A invasão da Ucrânia pela Rússia, a que temos estado a assistir, pode parecer, à primeira vista, surpreendente, mas, à luz das teorias da geoestratégia não o será tanto. SO almirante francês e grande estudioso destas matérias, Raoul Castex (1878 – 1968) teorizou que, na Europa, surge, ciclicamente, o que ele chamou um “perturbador continental”. Isto é, surge uma nação expansionista, forte em terra, que faz desencadear uma guerra.
Segundo ele, contra esse perturbador continental, e para o derrotar, será necessário que se levantem alianças de outras nações, e aí será o poder marítimo que fará pender balança em desfavor do perturbador continental.

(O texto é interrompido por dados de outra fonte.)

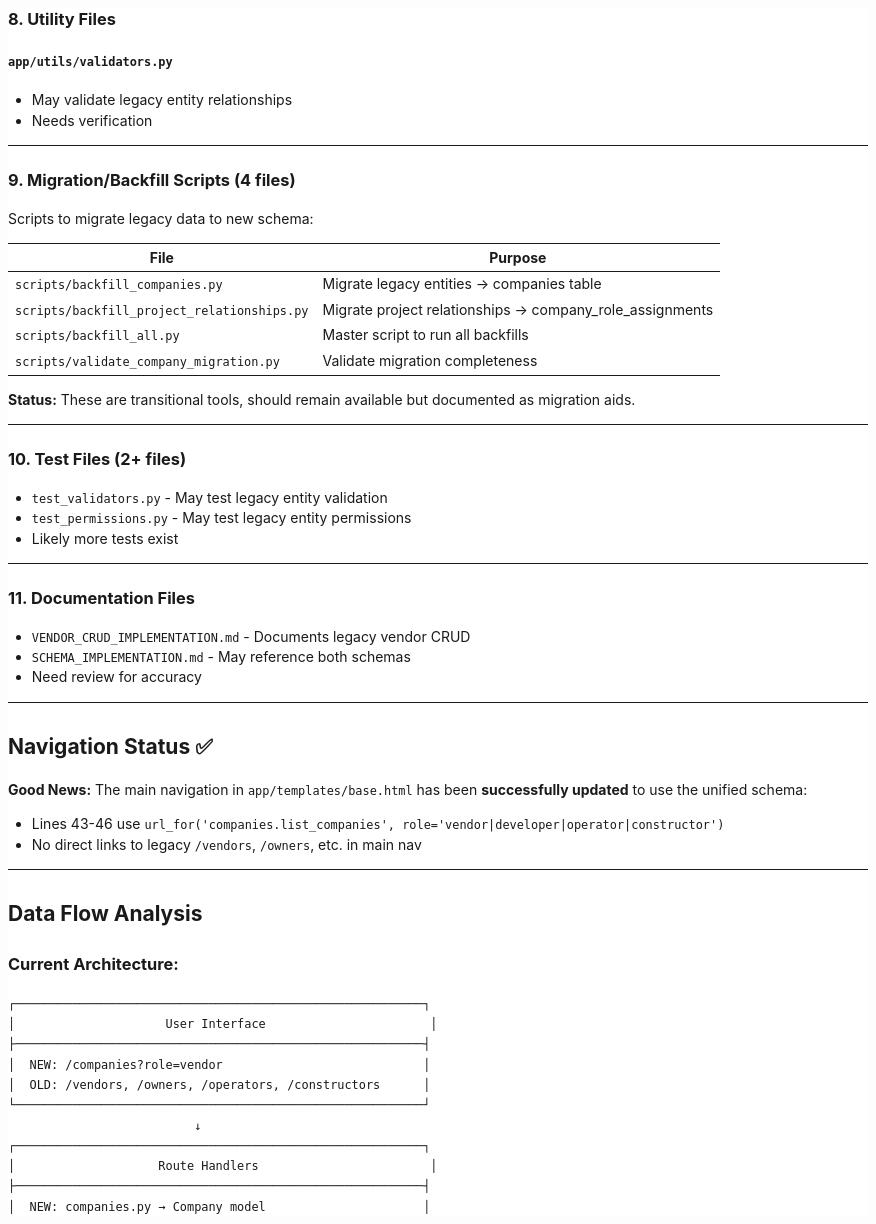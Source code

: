 ### 8. **Utility Files**

#### `app/utils/validators.py`
- May validate legacy entity relationships
- Needs verification

---

### 9. **Migration/Backfill Scripts** (4 files)
Scripts to migrate legacy data to new schema:

| File | Purpose |
|------|---------|
| `scripts/backfill_companies.py` | Migrate legacy entities → companies table |
| `scripts/backfill_project_relationships.py` | Migrate project relationships → company_role_assignments |
| `scripts/backfill_all.py` | Master script to run all backfills |
| `scripts/validate_company_migration.py` | Validate migration completeness |

**Status:** These are transitional tools, should remain available but documented as migration aids.

---

### 10. **Test Files** (2+ files)
- `test_validators.py` - May test legacy entity validation
- `test_permissions.py` - May test legacy entity permissions
- Likely more tests exist

---

### 11. **Documentation Files**
- `VENDOR_CRUD_IMPLEMENTATION.md` - Documents legacy vendor CRUD
- `SCHEMA_IMPLEMENTATION.md` - May reference both schemas
- Need review for accuracy

---

## Navigation Status ✅

**Good News:** The main navigation in `app/templates/base.html` has been **successfully updated** to use the unified schema:
- Lines 43-46 use `url_for('companies.list_companies', role='vendor|developer|operator|constructor')`
- No direct links to legacy `/vendors`, `/owners`, etc. in main nav

---

## Data Flow Analysis

### Current Architecture:
```
┌─────────────────────────────────────────────────────────┐
│                     User Interface                       │
├─────────────────────────────────────────────────────────┤
│  NEW: /companies?role=vendor                            │
│  OLD: /vendors, /owners, /operators, /constructors      │
└─────────────────────────────────────────────────────────┘
                          ↓
┌─────────────────────────────────────────────────────────┐
│                    Route Handlers                        │
├─────────────────────────────────────────────────────────┤
│  NEW: companies.py → Company model                      │
```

Dá vários exemplos históricos: a Espanha de Carlos V e Filipe II (no século XVI), a França de Luís XIV (no século XVII), a França de Napoleão (no século XIX), a Alemanha de Guilherme II e, depois, de Hitler (no século XX), que perturbaram o continente europeu com guerras expansionistas. E, na realidade, foram derrotados por alianças marítimas. Preponderando nelas a Inglaterra e o Estados Unidos da América.
Castex, nos seus escritos, previra que o próximo ‘perturbador continental’ seria a União Soviética. Não se enganou por aí além, como estamos a ver!
Já o alemão Friedrich Ratzel (1844 – 1904), notabilizou-se na geopolítica, nomeadamente pela teorização do conceito de ‘espaço vital’.
Segundo ele, para cada povo, há um espaço necessário para realizar as suas caraterísticas e aptidões próprias, e, em função disso, esse povo tem um direito natural a ocupar e usar esse espaço territorial, por ser o seu espaço vital.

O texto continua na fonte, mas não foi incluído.